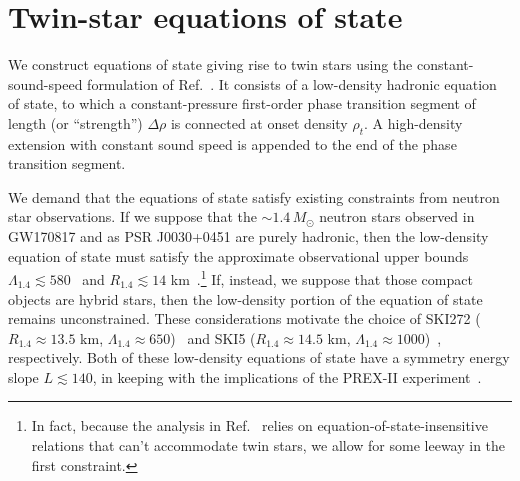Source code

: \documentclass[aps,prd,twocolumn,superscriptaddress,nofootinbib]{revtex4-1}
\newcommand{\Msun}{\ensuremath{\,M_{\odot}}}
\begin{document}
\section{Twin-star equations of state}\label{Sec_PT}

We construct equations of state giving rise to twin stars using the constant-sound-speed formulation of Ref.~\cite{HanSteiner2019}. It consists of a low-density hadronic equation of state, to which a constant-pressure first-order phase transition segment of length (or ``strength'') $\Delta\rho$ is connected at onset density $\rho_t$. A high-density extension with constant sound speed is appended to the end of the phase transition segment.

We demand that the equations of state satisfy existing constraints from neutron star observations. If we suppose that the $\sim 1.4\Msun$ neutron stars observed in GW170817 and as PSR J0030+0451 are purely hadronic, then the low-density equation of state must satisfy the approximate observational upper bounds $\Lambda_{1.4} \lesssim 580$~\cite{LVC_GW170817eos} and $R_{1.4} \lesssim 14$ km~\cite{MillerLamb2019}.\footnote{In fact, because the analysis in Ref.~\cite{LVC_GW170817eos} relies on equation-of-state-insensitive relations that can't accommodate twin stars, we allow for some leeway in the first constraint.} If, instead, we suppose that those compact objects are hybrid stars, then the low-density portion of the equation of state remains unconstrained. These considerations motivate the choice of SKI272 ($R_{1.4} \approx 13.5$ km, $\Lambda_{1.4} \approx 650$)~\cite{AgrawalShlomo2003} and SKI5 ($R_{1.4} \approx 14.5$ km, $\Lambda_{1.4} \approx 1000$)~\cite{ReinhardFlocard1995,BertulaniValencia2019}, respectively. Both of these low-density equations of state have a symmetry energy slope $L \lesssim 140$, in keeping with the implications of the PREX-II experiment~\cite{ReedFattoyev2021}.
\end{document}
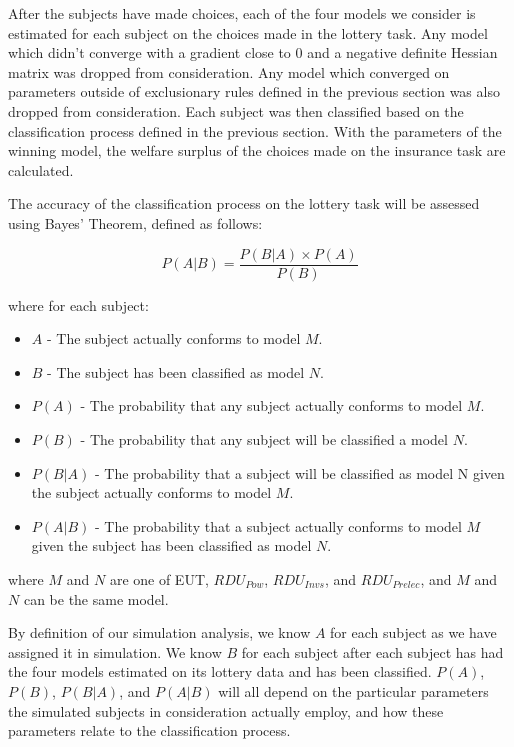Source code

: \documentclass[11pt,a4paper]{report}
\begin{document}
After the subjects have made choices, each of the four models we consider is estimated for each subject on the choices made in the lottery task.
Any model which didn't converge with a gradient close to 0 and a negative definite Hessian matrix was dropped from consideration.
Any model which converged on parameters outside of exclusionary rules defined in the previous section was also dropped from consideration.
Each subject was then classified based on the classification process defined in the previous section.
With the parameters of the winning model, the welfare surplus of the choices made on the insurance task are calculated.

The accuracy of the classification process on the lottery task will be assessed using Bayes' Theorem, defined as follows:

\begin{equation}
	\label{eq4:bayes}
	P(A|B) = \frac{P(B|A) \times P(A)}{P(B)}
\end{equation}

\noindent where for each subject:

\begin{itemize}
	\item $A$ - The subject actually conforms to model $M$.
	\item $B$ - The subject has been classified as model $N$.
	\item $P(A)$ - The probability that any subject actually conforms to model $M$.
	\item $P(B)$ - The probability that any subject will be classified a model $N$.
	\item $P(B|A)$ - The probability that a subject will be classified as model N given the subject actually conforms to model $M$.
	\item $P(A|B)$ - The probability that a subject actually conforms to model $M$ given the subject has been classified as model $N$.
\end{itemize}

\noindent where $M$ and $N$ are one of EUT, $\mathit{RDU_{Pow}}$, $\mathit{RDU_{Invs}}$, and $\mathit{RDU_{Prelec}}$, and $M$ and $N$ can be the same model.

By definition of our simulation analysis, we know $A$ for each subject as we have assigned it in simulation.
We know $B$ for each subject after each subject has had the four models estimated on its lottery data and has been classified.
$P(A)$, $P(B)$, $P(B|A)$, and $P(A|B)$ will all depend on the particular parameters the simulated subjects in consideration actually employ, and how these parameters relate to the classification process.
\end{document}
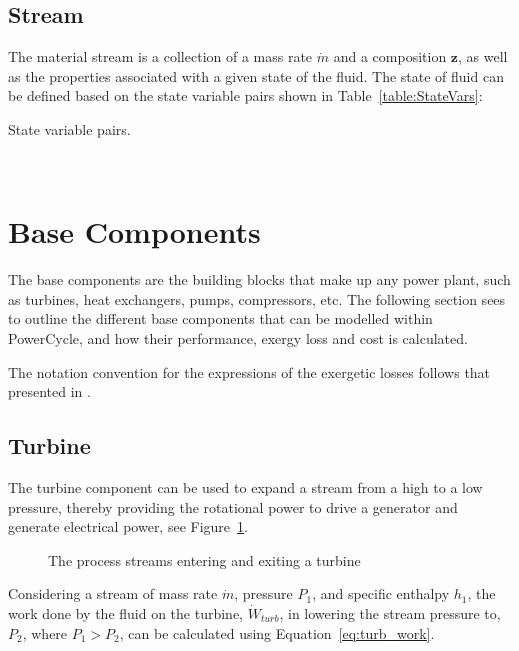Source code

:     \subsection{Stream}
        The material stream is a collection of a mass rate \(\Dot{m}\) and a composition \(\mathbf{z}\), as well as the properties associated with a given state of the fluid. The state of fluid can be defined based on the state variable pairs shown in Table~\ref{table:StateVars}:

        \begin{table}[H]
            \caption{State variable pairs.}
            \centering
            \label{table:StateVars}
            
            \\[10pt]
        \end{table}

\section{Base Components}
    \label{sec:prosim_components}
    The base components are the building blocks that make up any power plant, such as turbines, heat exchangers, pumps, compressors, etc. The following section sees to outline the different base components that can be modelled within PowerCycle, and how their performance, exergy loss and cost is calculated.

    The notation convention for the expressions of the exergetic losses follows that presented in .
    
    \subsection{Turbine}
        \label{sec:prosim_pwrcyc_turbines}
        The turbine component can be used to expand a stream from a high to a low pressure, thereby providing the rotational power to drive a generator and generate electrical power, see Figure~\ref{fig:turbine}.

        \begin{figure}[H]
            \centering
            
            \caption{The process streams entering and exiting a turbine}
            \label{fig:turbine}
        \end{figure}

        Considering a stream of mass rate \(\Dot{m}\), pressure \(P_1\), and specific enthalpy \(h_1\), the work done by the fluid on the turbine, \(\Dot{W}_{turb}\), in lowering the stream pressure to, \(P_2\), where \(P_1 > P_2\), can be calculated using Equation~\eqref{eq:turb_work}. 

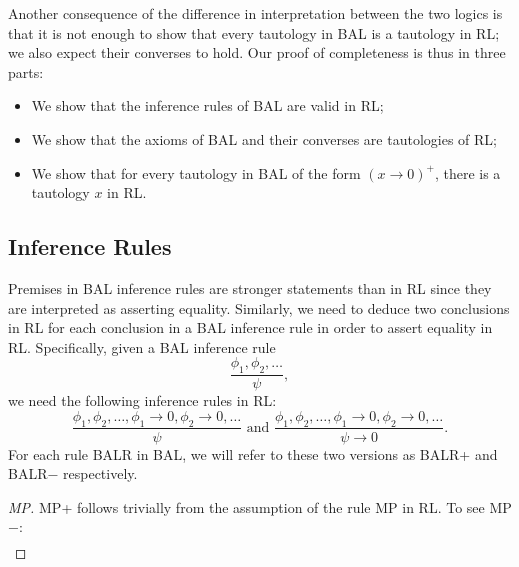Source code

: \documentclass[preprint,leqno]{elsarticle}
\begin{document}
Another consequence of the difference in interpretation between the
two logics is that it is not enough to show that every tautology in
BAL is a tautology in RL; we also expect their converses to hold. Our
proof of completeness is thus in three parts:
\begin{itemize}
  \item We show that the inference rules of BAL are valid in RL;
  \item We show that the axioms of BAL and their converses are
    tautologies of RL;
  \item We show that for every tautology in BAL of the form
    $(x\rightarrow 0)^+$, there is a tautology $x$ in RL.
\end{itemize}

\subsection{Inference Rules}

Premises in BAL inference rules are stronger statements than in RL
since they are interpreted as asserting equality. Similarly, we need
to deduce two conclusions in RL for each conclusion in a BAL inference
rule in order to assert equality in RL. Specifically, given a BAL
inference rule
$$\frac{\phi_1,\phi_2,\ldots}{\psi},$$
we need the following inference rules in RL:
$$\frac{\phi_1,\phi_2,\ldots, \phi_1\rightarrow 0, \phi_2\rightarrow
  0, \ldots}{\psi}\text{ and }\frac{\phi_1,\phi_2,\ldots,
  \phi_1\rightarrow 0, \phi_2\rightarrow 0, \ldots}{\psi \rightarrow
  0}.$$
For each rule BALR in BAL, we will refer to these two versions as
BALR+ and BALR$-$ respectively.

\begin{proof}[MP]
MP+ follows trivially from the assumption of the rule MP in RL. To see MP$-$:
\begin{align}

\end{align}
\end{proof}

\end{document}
========================================
**What you need to do**: Would you output all of the entries above exactly, keeping the pictures out?

**Response**:
Source code

: \documentclass[aps,prd,twocolumn,superscriptaddress,nofootinbib]{revtex4-1}
\newcommand{\Msun}{\ensuremath{\,M_{\odot}}}
\begin{document}
\section{Twin-star equations of state}\label{Sec_PT}

We construct equations of state giving rise to twin stars using the constant-sound-speed formulation of Ref.~\cite{HanSteiner2019}. It consists of a low-density hadronic equation of state, to which a constant-pressure first-order phase transition segment of length (or ``strength'') $\Delta\rho$ is connected at onset density $\rho_t$. A high-density extension with constant sound speed is appended to the end of the phase transition segment.

We demand that the equations of state satisfy existing constraints from neutron star observations. If we suppose that the $\sim 1.4\Msun$ neutron stars observed in GW170817 and as PSR J0030+0451 are purely hadronic, then the low-density equation of state must satisfy the approximate observational upper bounds $\Lambda_{1.4} \lesssim 580$~\cite{LVC_GW170817eos} and $R_{1.4} \lesssim 14$ km~\cite{MillerLamb2019}.\footnote{In fact, because the analysis in Ref.~\cite{LVC_GW170817eos} relies on equation-of-state-insensitive relations that can't accommodate twin stars, we allow for some leeway in the first constraint.} If, instead, we suppose that those compact objects are hybrid stars, then the low-density portion of the equation of state remains unconstrained. These considerations motivate the choice of SKI272 ($R_{1.4} \approx 13.5$ km, $\Lambda_{1.4} \approx 650$)~\cite{AgrawalShlomo2003} and SKI5 ($R_{1.4} \approx 14.5$ km, $\Lambda_{1.4} \approx 1000$)~\cite{ReinhardFlocard1995,BertulaniValencia2019}, respectively. Both of these low-density equations of state have a symmetry energy slope $L \lesssim 140$, in keeping with the implications of the PREX-II experiment~\cite{ReedFattoyev2021}.
\end{document}
Source code

: \documentclass[11pt,a4paper]{report}
\begin{document}
After the subjects have made choices, each of the four models we consider is estimated for each subject on the choices made in the lottery task.
Any model which didn't converge with a gradient close to 0 and a negative definite Hessian matrix was dropped from consideration.
Any model which converged on parameters outside of exclusionary rules defined in the previous section was also dropped from consideration.
Each subject was then classified based on the classification process defined in the previous section.
With the parameters of the winning model, the welfare surplus of the choices made on the insurance task are calculated.

The accuracy of the classification process on the lottery task will be assessed using Bayes' Theorem, defined as follows:

\begin{equation}
	\label{eq4:bayes}
	P(A|B) = \frac{P(B|A) \times P(A)}{P(B)}
\end{equation}

\noindent where for each subject:

\begin{itemize}
	\item $A$ - The subject actually conforms to model $M$.
	\item $B$ - The subject has been classified as model $N$.
	\item $P(A)$ - The probability that any subject actually conforms to model $M$.
	\item $P(B)$ - The probability that any subject will be classified a model $N$.
	\item $P(B|A)$ - The probability that a subject will be classified as model N given the subject actually conforms to model $M$.
	\item $P(A|B)$ - The probability that a subject actually conforms to model $M$ given the subject has been classified as model $N$.
\end{itemize}

\noindent where $M$ and $N$ are one of EUT, $\mathit{RDU_{Pow}}$, $\mathit{RDU_{Invs}}$, and $\mathit{RDU_{Prelec}}$, and $M$ and $N$ can be the same model.

By definition of our simulation analysis, we know $A$ for each subject as we have assigned it in simulation.
We know $B$ for each subject after each subject has had the four models estimated on its lottery data and has been classified.
$P(A)$, $P(B)$, $P(B|A)$, and $P(A|B)$ will all depend on the particular parameters the simulated subjects in consideration actually employ, and how these parameters relate to the classification process.
\end{document}
Source code

:     \subsection{Stream}
        The material stream is a collection of a mass rate \(\Dot{m}\) and a composition \(\mathbf{z}\), as well as the properties associated with a given state of the fluid. The state of fluid can be defined based on the state variable pairs shown in Table~\ref{table:StateVars}:

        \begin{table}[H]
            \caption{State variable pairs.}
            \centering
            \label{table:StateVars}
            
            \\[10pt]
        \end{table}

\section{Base Components}
    \label{sec:prosim_components}
    The base components are the building blocks that make up any power plant, such as turbines, heat exchangers, pumps, compressors, etc. The following section sees to outline the different base components that can be modelled within PowerCycle, and how their performance, exergy loss and cost is calculated.

    The notation convention for the expressions of the exergetic losses follows that presented in .
    
    \subsection{Turbine}
        \label{sec:prosim_pwrcyc_turbines}
        The turbine component can be used to expand a stream from a high to a low pressure, thereby providing the rotational power to drive a generator and generate electrical power, see Figure~\ref{fig:turbine}.

        \begin{figure}[H]
            \centering
            
            \caption{The process streams entering and exiting a turbine}
            \label{fig:turbine}
        \end{figure}

        Considering a stream of mass rate \(\Dot{m}\), pressure \(P_1\), and specific enthalpy \(h_1\), the work done by the fluid on the turbine, \(\Dot{W}_{turb}\), in lowering the stream pressure to, \(P_2\), where \(P_1 > P_2\), can be calculated using Equation~\eqref{eq:turb_work}. 

Source code

: \documentclass[preprint,leqno]{elsarticle}
\begin{document}
Another consequence of the difference in interpretation between the
two logics is that it is not enough to show that every tautology in
BAL is a tautology in RL; we also expect their converses to hold. Our
proof of completeness is thus in three parts:
\begin{itemize}
  \item We show that the inference rules of BAL are valid in RL;
  \item We show that the axioms of BAL and their converses are
    tautologies of RL;
  \item We show that for every tautology in BAL of the form
    $(x\rightarrow 0)^+$, there is a tautology $x$ in RL.
\end{itemize}

\subsection{Inference Rules}

Premises in BAL inference rules are stronger statements than in RL
since they are interpreted as asserting equality. Similarly, we need
to deduce two conclusions in RL for each conclusion in a BAL inference
rule in order to assert equality in RL. Specifically, given a BAL
inference rule
$$\frac{\phi_1,\phi_2,\ldots}{\psi},$$
we need the following inference rules in RL:
$$\frac{\phi_1,\phi_2,\ldots, \phi_1\rightarrow 0, \phi_2\rightarrow
  0, \ldots}{\psi}\text{ and }\frac{\phi_1,\phi_2,\ldots,
  \phi_1\rightarrow 0, \phi_2\rightarrow 0, \ldots}{\psi \rightarrow
  0}.$$
For each rule BALR in BAL, we will refer to these two versions as
BALR+ and BALR$-$ respectively.

\begin{proof}[MP]
MP+ follows trivially from the assumption of the rule MP in RL. To see MP$-$:
\begin{align}

\end{align}
\end{proof}

\end{document}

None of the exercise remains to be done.